The Portland/Vancouver Metropolitan Area is heavily into mobile devices. When I ride the bus or TriMet MAX light rail, roughly half of my fellow passengers are using an iOS, Android or Windows phone device.

Uber has limited penetration here because of the Portland taxi drivers. Many of the people around here regard the taxi companies as Racketeer-Influenced Corrupt Organizations because there are far too many drunk people and far too few taxis on Friday and Saturday nights.

One can ride the MAX Red Line non-stop to the airport from Hillsboro, Beaverton, and Portland for I think $2.50.

One takes the Blue line from Gresham then transfers to the Red at the 99th Avenue Transit Center.

One takes the Green from Clackamas then transfers to the Red.

One takes the Yellow Line from Portland State University just South of Downtown then transfers to the Red at the Rose Quarter (ie. Moda Center) as well as from North Portland South to the Rose Quarter.

There are two C-Tran express busses that will get you to the Light Rail for $3.50, or you can take any of a half-dozen bus lines to the Westfield Vancouver Mall Transit Center, transfer to the #4 Delta Park / Vanport MAX bus then transfer to the Yellow Line.

When the Yellow arrives at Delta Park / Vanport, just about always the #4 into Downtown Vancouver then most of the way across Vancouver to the mall Transit center is waiting right there.

Amtrack goes from Vancouver to Portland and back. I find it hard to understand the controversy over running the Yellow line over the recently-cancelled Columbia River Crossing. Oregon insisted on light rail into Vancouver, Washington now has to repay the Feds $500,000.00 because its refusal to fund light rail led to a desperately needed new Interstate 5 bridge being cancelled. Washington and Oregon each spent $250,000.00 before Washington withdrew.

There are no busses to the Vancouver Amtrack Station. Nor is it ever advertised. Ticket prices at brick-and-mortar Amtrack stations are significantly cheaper than online at Amtrack's website.

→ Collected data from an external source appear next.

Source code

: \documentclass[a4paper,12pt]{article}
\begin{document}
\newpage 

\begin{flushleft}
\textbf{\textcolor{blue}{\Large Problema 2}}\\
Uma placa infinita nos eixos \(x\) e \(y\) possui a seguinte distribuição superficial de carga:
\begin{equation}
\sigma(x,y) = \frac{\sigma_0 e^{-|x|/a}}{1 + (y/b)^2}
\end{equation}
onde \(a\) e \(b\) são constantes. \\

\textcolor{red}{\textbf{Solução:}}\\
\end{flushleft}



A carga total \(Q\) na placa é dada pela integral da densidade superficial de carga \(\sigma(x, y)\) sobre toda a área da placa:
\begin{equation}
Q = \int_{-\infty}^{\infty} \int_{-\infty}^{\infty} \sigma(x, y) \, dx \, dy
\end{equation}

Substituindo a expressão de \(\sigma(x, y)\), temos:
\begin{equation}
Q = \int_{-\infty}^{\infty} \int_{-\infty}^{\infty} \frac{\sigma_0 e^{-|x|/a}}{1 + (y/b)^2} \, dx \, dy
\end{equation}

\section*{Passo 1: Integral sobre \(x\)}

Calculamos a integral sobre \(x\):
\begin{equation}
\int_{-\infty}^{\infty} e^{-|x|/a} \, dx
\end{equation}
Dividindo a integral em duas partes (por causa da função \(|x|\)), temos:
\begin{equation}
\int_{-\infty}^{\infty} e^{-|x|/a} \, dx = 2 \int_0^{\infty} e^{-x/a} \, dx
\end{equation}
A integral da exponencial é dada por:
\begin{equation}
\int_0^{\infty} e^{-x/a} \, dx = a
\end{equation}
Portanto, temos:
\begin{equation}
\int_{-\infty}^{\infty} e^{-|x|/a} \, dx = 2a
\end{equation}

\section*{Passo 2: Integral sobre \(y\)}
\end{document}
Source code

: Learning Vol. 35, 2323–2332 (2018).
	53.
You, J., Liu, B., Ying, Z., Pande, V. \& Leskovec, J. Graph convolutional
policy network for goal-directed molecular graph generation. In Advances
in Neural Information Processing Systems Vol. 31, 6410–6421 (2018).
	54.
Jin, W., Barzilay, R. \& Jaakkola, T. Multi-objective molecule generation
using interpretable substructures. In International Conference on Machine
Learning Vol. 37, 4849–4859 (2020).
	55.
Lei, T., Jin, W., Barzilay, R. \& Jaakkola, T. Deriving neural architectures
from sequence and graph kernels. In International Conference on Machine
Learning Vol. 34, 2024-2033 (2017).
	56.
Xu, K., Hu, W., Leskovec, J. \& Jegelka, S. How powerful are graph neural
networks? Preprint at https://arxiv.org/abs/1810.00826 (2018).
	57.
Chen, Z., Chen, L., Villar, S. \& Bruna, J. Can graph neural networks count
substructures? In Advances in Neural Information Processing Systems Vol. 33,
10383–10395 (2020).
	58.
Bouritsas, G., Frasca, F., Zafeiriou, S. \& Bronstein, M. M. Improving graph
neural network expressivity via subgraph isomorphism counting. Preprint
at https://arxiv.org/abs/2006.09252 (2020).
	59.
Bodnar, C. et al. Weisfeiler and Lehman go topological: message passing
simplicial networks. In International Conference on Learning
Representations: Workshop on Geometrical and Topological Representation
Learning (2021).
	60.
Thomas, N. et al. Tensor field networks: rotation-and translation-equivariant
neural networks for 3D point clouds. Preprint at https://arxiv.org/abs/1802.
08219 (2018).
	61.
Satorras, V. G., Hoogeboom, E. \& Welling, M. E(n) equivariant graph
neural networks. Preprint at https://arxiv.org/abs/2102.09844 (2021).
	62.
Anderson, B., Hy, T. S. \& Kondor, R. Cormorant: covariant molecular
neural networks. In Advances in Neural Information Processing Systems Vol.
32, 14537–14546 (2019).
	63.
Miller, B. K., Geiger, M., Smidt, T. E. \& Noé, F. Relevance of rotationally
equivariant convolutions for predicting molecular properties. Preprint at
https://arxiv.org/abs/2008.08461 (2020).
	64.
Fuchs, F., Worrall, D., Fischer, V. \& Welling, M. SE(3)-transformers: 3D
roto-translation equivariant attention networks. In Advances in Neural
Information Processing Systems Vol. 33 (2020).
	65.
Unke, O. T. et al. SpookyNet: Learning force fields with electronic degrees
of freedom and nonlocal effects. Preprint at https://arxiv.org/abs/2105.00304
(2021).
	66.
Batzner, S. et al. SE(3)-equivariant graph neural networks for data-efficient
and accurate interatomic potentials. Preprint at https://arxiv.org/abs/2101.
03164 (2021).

You can reserve a ticket at a significant discount without actually paying for it until you board the train, but only at the stations.

This leads me to believe Amtrack commuter rail into Portland, which meets the Yellow and Green line as well as lots of busses is quite cheap if one reserves fares ahead of time for every day one expects to work on the other side of the River.

There are 4,000 homeless people in Portland. The city is carefully constructed so as to keep all the homeless in Oldtown and Chinatown; that's where the soup kitchens, rescue missions, shelters and subsidized housing are to be found also the Portland Police Bureau and private security guards are completely cool about sleeping on the sidewalk in Oldtown and Chinatown.

But not in the Pearl District, Downtown or PSU neighborhoods.

All over the wealthier parts of Portland's central core are solar-powered trash compactors, with a few recycling bins that permit one to recycle a can or bottle but not remove it from the bin so one can claim the five-cent deposit.

But there are very large conventional trash cans in China Town and Oldtown that the homeless dig through to get their five cents. However there is nowhere to actually claim the deposit anywhere in Oldtown or Chinatown.

Some of the larger grocery stores have automated recycling machines. Rather than dispensing cash they issue a ticket that one can exchange for cash at the checkout stands.

One can only obtain that cash while the grocery store is open. Despite that some of the grocery stores open at 5:00 AM and all the rest at 6:00, the recycling machines are down until 9:00 each morning. I don't know when they shut off for the night but the grocery stores close anywhere from 9:0 PM to 1:00 AM.

None of those grocery stores are anywhere near Oldtown or Chinatown. Oregon's bottle bill limits one to recycling no more than 200 cans at any one merchant. At five cents per beverage container, that means you make ten dollars then you have to go find another supermarket.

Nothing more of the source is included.